IV. DISPOSITIVO E TESE. 3. Apelação desprovida. Tese: 4. É regular a negativa de processamento de refúgio ao estrangeiro em trânsito para um terceiro país.

Dispositivos relevantes citados: Lei nº. 13.455/17, art. 45, VII; Lei nº. 9.474/97, art. 1º e 8º.

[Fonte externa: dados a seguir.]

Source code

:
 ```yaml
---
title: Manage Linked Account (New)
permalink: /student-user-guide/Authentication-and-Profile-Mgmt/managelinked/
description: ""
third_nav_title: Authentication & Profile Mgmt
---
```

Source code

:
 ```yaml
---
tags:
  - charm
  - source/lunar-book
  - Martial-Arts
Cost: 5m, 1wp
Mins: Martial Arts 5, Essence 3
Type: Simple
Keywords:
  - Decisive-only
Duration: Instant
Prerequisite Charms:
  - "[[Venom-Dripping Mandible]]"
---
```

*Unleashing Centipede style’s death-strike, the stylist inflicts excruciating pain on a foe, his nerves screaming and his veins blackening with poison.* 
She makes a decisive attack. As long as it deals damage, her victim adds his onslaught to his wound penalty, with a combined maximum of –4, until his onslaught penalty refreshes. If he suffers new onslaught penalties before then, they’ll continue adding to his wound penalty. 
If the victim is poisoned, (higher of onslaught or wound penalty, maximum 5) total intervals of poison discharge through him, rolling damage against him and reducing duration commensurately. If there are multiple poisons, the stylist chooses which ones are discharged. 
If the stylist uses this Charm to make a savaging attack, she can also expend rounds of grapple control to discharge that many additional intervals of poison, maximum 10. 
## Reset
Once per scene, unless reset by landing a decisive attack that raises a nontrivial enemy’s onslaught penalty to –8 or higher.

Jurisprudência relevante citada: STF, ARE 1471406 AgR, Rel. Min. LUIZ FUX, 1ª Turma, julgado em 15-04-2024, PROCESSO ELETRÔNICO DJe-s/n  DIVULG 26-04-2024  PUBLIC 29-04-2024; STF, AI 494225 AgR-segundo, Rel. Min. CÁRMEN LÚCIA, 2ª Turma, julgado em 11-03-2014, ACÓRDÃO ELETRÔNICO DJe-055  DIVULG 19-03-2014  PUBLIC 20-03-2014. TRF-3, 6ª Turma, HCCiv 5025838-92.2024.4.03.0000, j. 17/12/2024, Intimação via sistema DATA:19/12/2024, Rel. Des. Fed. GISELLE DE AMARO E FRANCA.


  ACÓRDÃO

Vistos e relatados estes autos em que são partes as acima indicadas, A Sexta Turma, por unanimidade, negou provimento à apelação, nos termos do relatório e voto que ficam fazendo parte integrante do presente julgado.